IN a world increasingly connected by technology, where anyone can be contacted anywhere at almost any time, it’s tempting to think that we need never feel lonely again.
Of course it’s not so simple. Despite living in an age when we are more connected globally than ever before – and in towns and cities with booming, bustling populations, in many cases the things that bring so many together are also making more and more of us feel utterly alone.
We all have days when we feel slightly alone of course – our friends are busy, the kids are away, nobody’s responding to your texts or calls.
As bad as that may seem, it is very different to feeling deeply, inconsolably lonely.
Loneliness is a growing problem, in a modern society that spreads people further and further from their family roots, and sees them interact more and more with technology, rather than real people.
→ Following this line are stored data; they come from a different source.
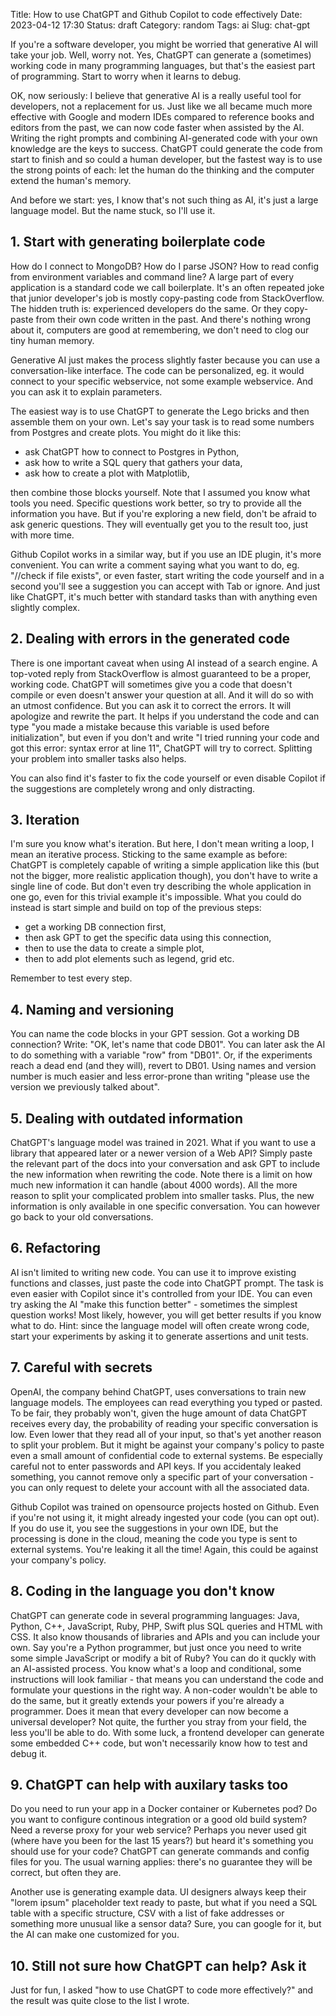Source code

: Title: How to use ChatGPT and Github Copilot to code effectively
Date: 2023-04-12 17:30
Status: draft
Category: random
Tags: ai
Slug: chat-gpt

If you're a software developer, you might be worried that generative AI will take your job. Well, worry not. Yes, ChatGPT can generate a (sometimes) working code in many programming languages, but that's the easiest part of programming. Start to worry when it learns to debug.

OK, now seriously: I believe that generative AI is a really useful tool for developers, not a replacement for us. Just like we all became much more effective with Google and modern IDEs compared to reference books and editors from the past, we can now code faster when assisted by  the AI. Writing the right prompts and combining AI-generated code with your own knowledge are the keys to success. ChatGPT could generate the code from start to finish and so could a human developer, but the fastest way is to use the strong points of each: let the human do the thinking and the computer extend the human's memory. 

And before we start: yes, I know that's not such thing as AI, it's just a large language model. But the name stuck, so I'll use it.


## 1. Start with generating boilerplate code

How do I connect to MongoDB? How do I parse JSON? How to read config from environment variables and command line? A large part of every application is a standard code we call boilerplate. It's an often repeated joke that junior developer's job is mostly copy-pasting code from StackOverflow. The hidden truth  is: experienced developers do the same. Or they copy-paste from their own code written in the past. And there's nothing wrong about it, computers are good at remembering, we don't need to clog our tiny human memory.

Generative AI just makes the process slightly faster because you can use a conversation-like interface. The code can be personalized, eg. it would connect to your specific webservice, not some example webservice. And you can ask it to explain parameters.

The easiest way is to use ChatGPT to generate the Lego bricks and then assemble them on your own. Let's say your task is to read some numbers from Postgres and create plots. You might do it like this:

- ask ChatGPT how to connect to Postgres in Python,
- ask how to write a SQL query that gathers your data,
- ask how to create a plot with Matplotlib,

then combine those blocks yourself. Note that I assumed you know what tools you need. Specific questions work better, so try to provide all the information you have. But if you're exploring a new field, don't be afraid to ask generic questions. They will eventually get you to the result too, just with more time.

Github Copilot works in a similar way, but if you use an IDE plugin, it's more convenient. You can write a comment saying what you want to do, eg. "//check if file exists", or even faster, start writing the code yourself and in a second you'll see a suggestion you can accept with Tab or ignore. And just like ChatGPT, it's much better with standard tasks than with anything even slightly complex.


## 2. Dealing with errors in the generated code

There is one important caveat when using AI instead of a search engine. A top-voted reply from StackOverflow is almost guaranteed to be a proper, working code. ChatGPT will sometimes give you a code that doesn't compile or even doesn't answer your question at all. And it will do so with an utmost confidence. But you can ask it to correct the errors. It will apologize and rewrite the part. It helps if you understand the code and can type "you made a mistake because this variable  is used before initialization", but even if you don't and write "I tried running your code and got this error: syntax error at line 11", ChatGPT will try to correct. Splitting your problem into smaller tasks also helps.

You can also find it's faster to fix the code yourself or even disable Copilot if the suggestions are completely wrong and only distracting. 


## 3. Iteration

I'm sure you know what's iteration. But here, I don't mean writing a loop, I mean an iterative process. Sticking to the same example as before: ChatGPT is completely capable of writing a simple application like this  (but not the bigger, more realistic application though), you don't have to write a single line of code.  But don't even try describing the whole application in one go, even for this trivial example it's impossible. What you could do instead is start simple and build on top of the previous steps:

- get a working DB connection first,
- then ask GPT to get the specific data using this connection, 
- then to use the data to create a simple plot,
- then to add plot elements such as legend, grid etc.

Remember to test every step.

## 4. Naming and versioning

You can name the code blocks in your GPT session. Got a working DB connection? Write: "OK, let's name that code DB01". You can later ask the AI to do something with a variable "row" from "DB01". Or, if the experiments reach a dead end (and they will), revert to DB01. Using names and version number is much easier and less error-prone than writing "please use the version we previously talked about".


## 5. Dealing with outdated information

ChatGPT's language model was trained in 2021. What if you want to use a library that appeared later or a newer version of a Web API? Simply paste the relevant part of the docs into your conversation and ask GPT to include the new information when rewriting the code. Note there is a limit on how much new information it can handle (about 4000 words). All the more reason to split your complicated problem into smaller tasks. Plus, the new information is only available in one specific conversation. You can however go back to your old conversations. 


## 6. Refactoring

AI isn't limited to writing new code. You can use it to improve existing functions and classes, just paste the code into ChatGPT prompt.  The task is even easier with Copilot since it's controlled from your IDE. You can even try asking the AI "make this function better" - sometimes the simplest question works! Most likely, however, you will get better results if you know what to do. Hint: since the language model will often create wrong code, start your experiments by asking it to generate assertions and unit tests. 

## 7. Careful with secrets

OpenAI, the company behind ChatGPT, uses conversations to train new language models. The employees can read everything you typed or pasted. To be fair, they probably won't, given the huge amount of data ChatGPT receives every day, the probability of reading your specific conversation is low. Even lower that they read all of your input, so that's yet another reason to split your problem. But it might be against your company's policy to paste even a small amount of confidential code to external systems. Be especially careful not to enter passwords and API keys. If you accidentaly leaked something, you cannot remove only a specific part of your conversation - you can only request to delete your account with all the associated data.

Github Copilot was trained on opensource projects hosted on Github. Even if you're not using it, it might already ingested your code (you can opt out). If you do use it, you see the suggestions in your own IDE, but the processing is done in the cloud, meaning the code you type is sent to external systems. You're leaking it all the time! Again, this could be against your company's policy.


## 8. Coding in the language you don't know

ChatGPT can generate code in several programming languages: Java, Python, C++, JavaScript, Ruby, PHP, Swift  plus SQL queries and HTML with CSS. It also know thousands of libraries and APIs and you can include your own. Say you're a Python programmer, but just once you need to write some simple JavaScript or modify a bit of Ruby? You can do it quckly with an AI-assisted process. You know what's a loop and conditional, some instructions will look familiar - that means you can understand the code and formulate your questions in the right way. A non-coder wouldn't be able to do the same, but it greatly extends your powers if you're already a programmer. Does it mean that every developer can now become a universal developer? Not quite, the further you stray from your field, the less you'll be able to do. With some luck, a frontend developer can generate some embedded C++ code, but won't necessarily know how to test and debug it. 


## 9. ChatGPT can help with auxilary tasks too

Do you need to run your app in a Docker container or Kubernetes pod? Do you want to configure continous integration or a good old build system? Need a reverse proxy for your web service? Perhaps you never used  git (where have you been for the last 15 years?) but heard it's something you should use for your code? ChatGPT can generate commands and config files for you. The usual warning applies: there's no guarantee they will be correct, but often they are.

Another use is generating example data. UI designers always keep their "lorem ipsum" placeholder text ready to paste, but what if you need a SQL table with a specific structure, CSV with a list of fake addresses or something more unusual like a sensor data?  Sure, you can google for it, but the AI can make one customized for you.


## 10. Still not sure how ChatGPT can help? Ask it

Just for fun, I asked "how to use ChatGPT to code more effectively?" and the result was quite close to the list I wrote.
Last year it was estimated that more than 10,000 over-75s in Scotland – and almost 2000 in the Lothians –spent Christmas Day alone because their children were too busy to visit them.
A study by the older people’s charity WRVS said many elderly people were left isolated and lonely because their families had moved away, often to find work. But almost two-thirds of older people said they would not tell their children they were lonely because they did not want to “bother them”. And while loneliness is an affliction often seen as an ‘old person problem’ – a new report shows that more than five million older people in the UK are affected by loneliness – the truth is, younger people are affected too.
Recent research by the Mental Health Foundation found loneliness to be a greater concern among young people than the elderly, with 18 to 34-year-olds more likely than the over-55s to feel lonely often, to worry about feeling alone, and to feel depressed because of loneliness. Prior to that, earlier this year, the Office for National Statistics (ONS) found Britain to be the loneliness capital of Europe – we are less likely to have strong friendships or know our neighbours than people anywhere else in the EU.
And it is only going to get worse. Friends of the Elderly has just published a new report, The Future of Loneliness, which suggests that by 2030, 40 per cent of older people in the UK will be lonely.
That’s a terrifying figure – especially when you also realise loneliness is said to be as life-threatening to the elderly as obesity and poverty.
It’s not all without hope though.
Friends of the Elderly is now running a Be a Friend campaign (www.beafriendtoday.org.uk), encouraging people to get to know their older neighbours, and look out for each other where they can.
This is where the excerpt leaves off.